AutoStegaFont: Synthesizing Vector Fonts for Hiding Information in Documents

Authors: Xi Yang, Jie Zhang, Han Fang, Chang Liu, Zehua Ma, Weiming Zhang, Nenghai Yu

AAAI 2023 | Conference PDF | Archive PDF | Plain Text | LLM Run Details

Reproducibility Variable Result LLM Response
Research Type Experimental Extensive experiments demonstrate the superior performance of our scheme in automatically synthesizing vector fonts for hiding information in documents, with robustness to distortions caused by low-resolution screenshots, printing, and photography.
Researcher Affiliation Academia Xi Yang1, Jie Zhang1,2, Han Fang*3, Chang Liu1, Zehua Ma1, Weiming Zhang*1, Nenghai Yu1 1University of Science and Technology of China 2University of Waterloo 3National University of Singapore
Pseudocode Yes Algorithm 1: Optimization-based encoding.

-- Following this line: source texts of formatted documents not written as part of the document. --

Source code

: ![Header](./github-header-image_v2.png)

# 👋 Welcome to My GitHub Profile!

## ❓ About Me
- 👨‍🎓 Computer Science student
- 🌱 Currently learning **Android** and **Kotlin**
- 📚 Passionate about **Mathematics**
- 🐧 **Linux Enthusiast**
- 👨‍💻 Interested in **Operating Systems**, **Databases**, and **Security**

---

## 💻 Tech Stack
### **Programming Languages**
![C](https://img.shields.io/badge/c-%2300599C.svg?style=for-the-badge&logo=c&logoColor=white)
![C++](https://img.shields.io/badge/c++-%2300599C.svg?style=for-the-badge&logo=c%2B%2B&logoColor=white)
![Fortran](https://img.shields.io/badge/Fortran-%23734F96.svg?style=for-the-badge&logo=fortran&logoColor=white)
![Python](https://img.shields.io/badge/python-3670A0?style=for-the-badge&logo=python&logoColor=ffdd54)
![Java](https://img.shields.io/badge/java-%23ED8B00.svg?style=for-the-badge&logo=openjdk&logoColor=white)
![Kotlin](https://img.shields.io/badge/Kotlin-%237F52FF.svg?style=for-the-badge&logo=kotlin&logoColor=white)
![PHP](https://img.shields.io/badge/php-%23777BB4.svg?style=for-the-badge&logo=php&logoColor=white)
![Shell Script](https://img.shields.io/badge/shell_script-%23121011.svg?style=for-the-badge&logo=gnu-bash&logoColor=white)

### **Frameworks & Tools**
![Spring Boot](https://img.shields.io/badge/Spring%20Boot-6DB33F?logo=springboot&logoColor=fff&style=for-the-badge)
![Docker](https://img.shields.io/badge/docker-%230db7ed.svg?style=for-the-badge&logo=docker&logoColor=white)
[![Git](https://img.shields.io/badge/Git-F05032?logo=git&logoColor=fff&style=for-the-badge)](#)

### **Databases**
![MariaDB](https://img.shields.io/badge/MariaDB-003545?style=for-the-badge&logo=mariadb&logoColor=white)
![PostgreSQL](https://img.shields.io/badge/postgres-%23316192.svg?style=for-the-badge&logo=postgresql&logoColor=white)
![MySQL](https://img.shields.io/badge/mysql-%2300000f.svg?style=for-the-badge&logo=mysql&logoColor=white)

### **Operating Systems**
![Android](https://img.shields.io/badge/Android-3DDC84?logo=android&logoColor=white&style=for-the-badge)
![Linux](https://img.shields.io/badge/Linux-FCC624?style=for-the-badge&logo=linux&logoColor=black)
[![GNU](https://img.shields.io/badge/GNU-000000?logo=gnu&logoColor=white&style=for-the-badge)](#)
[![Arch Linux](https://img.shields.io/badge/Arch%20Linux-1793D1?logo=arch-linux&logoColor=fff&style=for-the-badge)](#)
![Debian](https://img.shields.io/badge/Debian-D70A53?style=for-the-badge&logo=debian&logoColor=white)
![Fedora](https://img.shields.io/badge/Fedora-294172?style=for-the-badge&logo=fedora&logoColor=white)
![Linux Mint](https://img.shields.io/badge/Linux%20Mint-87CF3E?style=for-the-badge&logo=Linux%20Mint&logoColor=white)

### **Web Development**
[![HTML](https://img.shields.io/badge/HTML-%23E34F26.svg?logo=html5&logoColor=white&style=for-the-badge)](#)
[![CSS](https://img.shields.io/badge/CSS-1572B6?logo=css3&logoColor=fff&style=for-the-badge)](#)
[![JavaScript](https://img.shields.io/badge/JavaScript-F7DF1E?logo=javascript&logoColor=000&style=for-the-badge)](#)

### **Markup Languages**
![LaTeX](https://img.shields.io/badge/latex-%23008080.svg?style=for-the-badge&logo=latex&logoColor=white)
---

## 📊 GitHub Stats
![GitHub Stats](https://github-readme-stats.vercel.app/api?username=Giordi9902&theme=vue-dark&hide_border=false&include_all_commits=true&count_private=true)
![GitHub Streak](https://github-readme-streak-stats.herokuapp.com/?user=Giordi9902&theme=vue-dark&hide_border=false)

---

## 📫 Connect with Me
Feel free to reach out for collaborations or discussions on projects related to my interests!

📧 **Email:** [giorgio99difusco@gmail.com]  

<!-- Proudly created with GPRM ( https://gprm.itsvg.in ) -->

Open Source Code No The paper does not include an unambiguous statement that the authors are releasing the source code for their own method, nor does it provide a direct link to a code repository.

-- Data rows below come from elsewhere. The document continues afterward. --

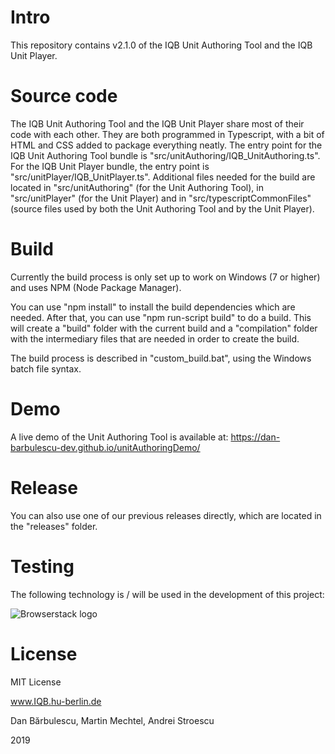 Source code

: # Intro

This repository contains v2.1.0 of the IQB Unit Authoring Tool and the IQB Unit Player.

# Source code

The IQB Unit Authoring Tool and the IQB Unit Player share most of their code with each other. They are both programmed in Typescript, with a bit of HTML and CSS added to package everything neatly. The entry point for the IQB Unit Authoring Tool bundle is "src/unitAuthoring/IQB_UnitAuthoring.ts". For the IQB Unit Player bundle, the entry point is "src/unitPlayer/IQB_UnitPlayer.ts". Additional files needed for the build are located in "src/unitAuthoring" (for the Unit Authoring Tool), in "src/unitPlayer" (for the Unit Player) and in "src/typescriptCommonFiles" (source files used by both the Unit Authoring Tool and by the Unit Player).

# Build

Currently the build process is only set up to work on Windows (7 or higher) and uses NPM (Node Package Manager).

You can use "npm install" to install the build dependencies which are needed. After that, you can use "npm run-script build" to do a build. This will create a "build" folder with the current build and a "compilation" folder with the intermediary files that are needed in order to create the build.

The build process is described in "custom_build.bat", using the Windows batch file syntax.

# Demo

A live demo of the Unit Authoring Tool is available at: https://dan-barbulescu-dev.github.io/unitAuthoringDemo/

# Release

You can also use one of our previous releases directly, which are located in the "releases" folder.

# Testing

The following technology is / will be used in the development of this project:

![Browserstack logo](https://ocba2.iqb.hu-berlin.de/browserstack/logo-smaller.png)

# License

MIT License

www.IQB.hu-berlin.de

Dan Bărbulescu, Martin Mechtel, Andrei Stroescu

2019
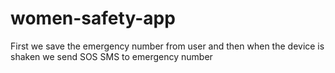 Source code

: # women-safety-app
First we save the emergency number from user and then when the device is shaken we send SOS SMS to emergency number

Open Datasets Yes We select Times New Roman and Helvetica as representatives of serif and sans-serif English fonts, respectively. Besides, to verify the generalizability of our framework in different languages, we also conduct experiments on Song, which is the most commonly used Chinese font. We use the open source font editor Font Forge1 to obtain rendered glyph images and corresponding SVG commands. 1https://fontforge.org/
Dataset Splits No The paper does not specify exact split percentages or absolute sample counts for training, validation, or test sets, nor does it reference predefined splits with citations for dataset partitioning.
Hardware Specification No The paper does not provide specific details about the hardware used to run its experiments, such as GPU or CPU models, or memory specifications.
Software Dependencies No The paper mentions using 'Adam' as an optimizer and 'Font Forge' as an open-source font editor, but it does not provide specific version numbers for these or any other key software dependencies or libraries.
Experiment Setup Yes For the weight factors in the first stage, we set λvq = 5, λpercep = 0.01, λm = λA = 1. In the second stage, we set λimg = 1 and λmsg = 10−5. The number of iterations k is set to 200.